What is quantum entanglement?
Entanglement is a strange phenomenon predicted by quantum mechanics, the science of how matter and light behave on the atomic and subatomic scale.
In fact, entanglement is one of the key differences between quantum mechanics and classical mechanics, which better describes the motion of objects on a larger scale.
According to quantum mechanics, it is possible for a particle to exist in two mutually exclusive conditions at the same time — having, for example, a polarisation that is both horizontal and vertical — at least until such is measured, or “observation”.

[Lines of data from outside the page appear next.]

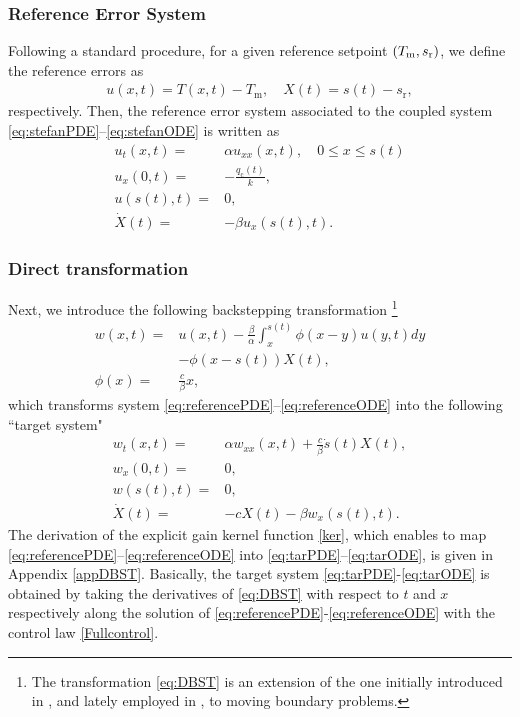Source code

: \documentclass[journal]{IEEEtran}
\begin{document}
\subsubsection{Reference Error System}
Following  a standard procedure, for  a given reference setpoint $(T_{\rm m}, s_{{\mathrm r}})$, we define the reference errors as 
\begin{align}
u(x,t)=T(x,t)-T_{{\mathrm m}}, \quad X(t)=s(t)-s_{{\mathrm r}}, 
\end{align}
respectively. Then, the reference error system associated to the coupled system \eqref{eq:stefanPDE}--\eqref{eq:stefanODE} is written as
\begin{align}\label{eq:referencePDE}
u_{t}(x,t) =& \alpha u_{xx}(x,t), \quad 0\leq x\leq s(t)\\
 \label{eq:referenceBC1}u_x(0,t) =& -\frac{q_{{\mathrm c}}(t)}{k},\\
 \label{eq:referenceBC2}u(s(t),t) =&0,\\
\label{eq:referenceODE}\dot{X}(t) =&-\beta u_x(s(t),t).
\end{align}

\subsubsection{Direct transformation}
Next, we introduce the following backstepping transformation \footnote{The transformation \eqref{eq:DBST} is an extension of the one initially introduced in \cite{krstic09}, and lately employed in  \cite{susto10, tang11},  to moving boundary problems. }  
\begin{align}\label{eq:DBST}
w(x,t)=&u(x,t)-\frac{\beta}{\alpha} \int_{x}^{s(t)} \phi(x-y)u(y,t) dy\nonumber\\
&-\phi(x-s(t)) X(t), \\
\phi(x) =& \frac{c}{\beta}x\label{ker}, 
\end{align}
which transforms system \eqref{eq:referencePDE}--\eqref{eq:referenceODE} into the following ``target system"
\begin{align}\label{eq:tarPDE}
w_t(x,t)=&\alpha w_{xx}(x,t)+\frac{c}{\beta}\dot{s}(t) X(t), \\
\label{eq:tarBC2}
w_x(0,t) =& 0, \\
\label{eq:tarBC1}
w(s(t),t) =& 0, \\
\label{eq:tarODE}
\dot{X}(t)=&-cX(t)-\beta w_x(s(t),t). 
\end{align}
 The derivation of the explicit gain kernel function \eqref{ker}, which enables to map \eqref{eq:referencePDE}--\eqref{eq:referenceODE} into \eqref{eq:tarPDE}--\eqref{eq:tarODE}, is given in Appendix \ref{appDBST}. Basically, the target system \eqref{eq:tarPDE}-\eqref{eq:tarODE} is obtained by taking the derivatives of \eqref {eq:DBST} with respect to $t$ and $x$ respectively along the solution of \eqref{eq:referencePDE}-\eqref{eq:referenceODE} with the control law \eqref{Fullcontrol}.
\end{document}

At this point, the “superposition” of the different states collapses and the particle is found to be in either one state or the other. Before the measurement, all the possible outcomes can be described as a probability distribution known as a “quantum state”.
When two particles become entangled, they behave not individually but as if they were part of a larger whole, even when separated by vast distances, such that it is impossible to describe the quantum state of one particle independently of the other.
This means that measurements of physical properties of entangled particles — such as their polarisation or spin — can be correlated.
In a simple example, if one has a pair of entangled particles with a total spin of zero, if one particle is found to have a clockwise spin on a given axis, then the spin of the other particle on the same axis will be anticlockwise.
The really confusing part lies in the fact that the collapsed state of the first particle is only set when the measurement is taken — but it will still correlate instantly with measurements of the other particle in the entanglement.
Despite being partly responsible for the theory of quantum entanglement, Professor Albert Einstein was not keen on the idea — dismissing it as “spooky action at a distance” — as it appeared that it could facilitate the transfer of information faster than the speed of light.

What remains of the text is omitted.